Sinuslift

Nach Zahnextraktionen oder Verlust eines Zahnes reagiert der Körper normalerweise mit einem Wundverschluss und der anschließenden Bildung von neuer Knochensubstanz, um den entstandenen Defekt aufzufüllen.

Es zeigt sich jedoch auch das Phänomen, dass es im Oberkieferknochen zur Kieferhöhle (Sinus maxillaris) hin zu einem Abbau des Knochens kommt (z.B. durch Parodontitis), wodurch der Kiefer an Stabilität verliert. Vor allem nach der Entfernung von Backenzähnen (Molaren) zeigt sich dieses Phänomen.

Um nach Zahnverlust Implantate oder Haltestifte für die Aufnahme von Brücken oder Prothesen einbringen zu können, muss dieser Bereich gut ausgeprägt sein.
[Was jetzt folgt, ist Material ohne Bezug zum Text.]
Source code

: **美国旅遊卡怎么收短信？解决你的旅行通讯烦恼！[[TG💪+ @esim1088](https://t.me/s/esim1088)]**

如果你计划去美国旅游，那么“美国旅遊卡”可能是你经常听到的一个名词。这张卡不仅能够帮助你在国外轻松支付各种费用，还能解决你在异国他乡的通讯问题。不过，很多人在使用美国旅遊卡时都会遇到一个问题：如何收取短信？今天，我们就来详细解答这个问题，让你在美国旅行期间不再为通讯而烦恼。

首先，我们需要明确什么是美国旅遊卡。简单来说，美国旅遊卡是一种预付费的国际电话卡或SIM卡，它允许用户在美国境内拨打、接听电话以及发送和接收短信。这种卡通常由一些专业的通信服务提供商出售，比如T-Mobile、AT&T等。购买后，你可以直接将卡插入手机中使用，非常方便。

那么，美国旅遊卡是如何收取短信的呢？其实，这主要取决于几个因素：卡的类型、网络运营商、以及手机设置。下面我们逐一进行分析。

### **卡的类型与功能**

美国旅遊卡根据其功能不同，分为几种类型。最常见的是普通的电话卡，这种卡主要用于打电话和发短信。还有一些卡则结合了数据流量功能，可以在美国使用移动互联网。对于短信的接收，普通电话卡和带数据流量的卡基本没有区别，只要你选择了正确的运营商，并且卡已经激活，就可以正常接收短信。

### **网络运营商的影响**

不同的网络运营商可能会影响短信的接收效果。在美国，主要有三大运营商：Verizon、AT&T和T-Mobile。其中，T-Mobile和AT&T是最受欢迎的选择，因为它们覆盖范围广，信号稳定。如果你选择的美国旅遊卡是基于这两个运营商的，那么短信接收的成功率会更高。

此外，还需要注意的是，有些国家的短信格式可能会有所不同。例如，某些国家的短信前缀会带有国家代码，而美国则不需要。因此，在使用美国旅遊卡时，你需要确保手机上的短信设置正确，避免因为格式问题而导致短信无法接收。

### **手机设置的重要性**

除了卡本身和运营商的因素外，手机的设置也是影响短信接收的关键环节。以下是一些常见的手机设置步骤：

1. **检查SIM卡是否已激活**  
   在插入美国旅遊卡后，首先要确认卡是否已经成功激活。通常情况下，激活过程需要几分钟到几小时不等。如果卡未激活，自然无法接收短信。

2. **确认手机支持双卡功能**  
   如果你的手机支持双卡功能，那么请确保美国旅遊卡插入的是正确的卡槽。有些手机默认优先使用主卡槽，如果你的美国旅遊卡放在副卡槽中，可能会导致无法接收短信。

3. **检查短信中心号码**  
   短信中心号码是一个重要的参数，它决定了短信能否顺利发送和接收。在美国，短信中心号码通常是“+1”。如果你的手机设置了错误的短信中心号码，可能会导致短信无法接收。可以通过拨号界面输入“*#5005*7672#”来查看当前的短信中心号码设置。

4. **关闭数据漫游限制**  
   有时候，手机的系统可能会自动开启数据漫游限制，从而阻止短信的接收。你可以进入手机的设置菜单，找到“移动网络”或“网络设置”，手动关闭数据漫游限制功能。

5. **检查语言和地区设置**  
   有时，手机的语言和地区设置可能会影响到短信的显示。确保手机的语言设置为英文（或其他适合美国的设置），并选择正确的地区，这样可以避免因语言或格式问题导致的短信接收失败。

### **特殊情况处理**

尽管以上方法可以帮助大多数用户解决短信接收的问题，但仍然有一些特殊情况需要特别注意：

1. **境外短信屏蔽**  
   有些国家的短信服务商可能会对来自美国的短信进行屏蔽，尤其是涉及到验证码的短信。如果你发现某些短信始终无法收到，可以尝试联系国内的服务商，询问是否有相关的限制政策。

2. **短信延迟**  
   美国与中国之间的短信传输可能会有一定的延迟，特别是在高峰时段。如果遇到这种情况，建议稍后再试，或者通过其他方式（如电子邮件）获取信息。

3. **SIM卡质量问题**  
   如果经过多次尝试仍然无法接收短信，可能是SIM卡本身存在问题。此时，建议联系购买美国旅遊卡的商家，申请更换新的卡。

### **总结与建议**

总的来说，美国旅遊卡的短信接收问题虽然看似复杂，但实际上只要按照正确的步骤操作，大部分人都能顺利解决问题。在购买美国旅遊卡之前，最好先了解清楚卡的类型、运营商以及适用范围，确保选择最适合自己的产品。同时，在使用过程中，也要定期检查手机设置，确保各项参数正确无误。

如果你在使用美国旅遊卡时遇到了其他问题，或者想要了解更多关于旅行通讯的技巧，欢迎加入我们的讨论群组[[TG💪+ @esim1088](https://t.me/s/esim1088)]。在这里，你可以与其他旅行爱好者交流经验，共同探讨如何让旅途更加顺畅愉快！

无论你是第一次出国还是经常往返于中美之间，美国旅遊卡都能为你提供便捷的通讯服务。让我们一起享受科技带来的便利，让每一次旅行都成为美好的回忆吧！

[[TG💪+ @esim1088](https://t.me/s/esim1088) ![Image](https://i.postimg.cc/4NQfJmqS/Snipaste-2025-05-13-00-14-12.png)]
Hier kommt die operative Methode der Sinuslift-OP zum Einsatz.

Beim Sinuslift wird die Schleimhaut des Kieferknochens angehoben und die betroffene Stelle freigelegt. Diese wird mit unterschiedlichen Methoden (z.B. Bohrer oder Schleifer) zur Aufnahme einer Füllung vorbereitet. In diesen Hohlraum wird Knochen eingegeben, welcher an anderer Körperstelle entnommen wurde oder durch Auflockern der vorhandenen Substanz der Füllung dient (= autologe Verfahren).

Auch können Fremdspongiosa (z.B. vom Tier oder Fremdspender) sowie synthetische Produkte (die unter anderem auch die Knochenneubildung anregen oder sich langsam in autologen Knochen umwandeln) als Einsatz gewählt werden. Nach der Auffüllung des Defektes wird der Wundbereich wieder verschlossen und das Transplantat kann sich im Heilungsprozess mit dem Kieferknochen verbinden, wodurch eine ausreichende Stabilität erreicht wird.

Der Eingriff kann bei kleinen Defekten ambulant und unter lokaler Betäubung durchgeführt werden, bei großen Operationen wird eine Vollnarkose mit anschließendem stationären Aufenthalt gewählt. Beim äußeren Sinuslift erfolgt der Zugang direkt am Defekt, beim inneren Sinuslift wird der Weg über die Mundhöhle auf Höhe der Wange gewählt.
Nach dem Heilungsprozess kann dann in einem zweiten Schritt der Ersatz (Zahn, Stift) implantiert werden.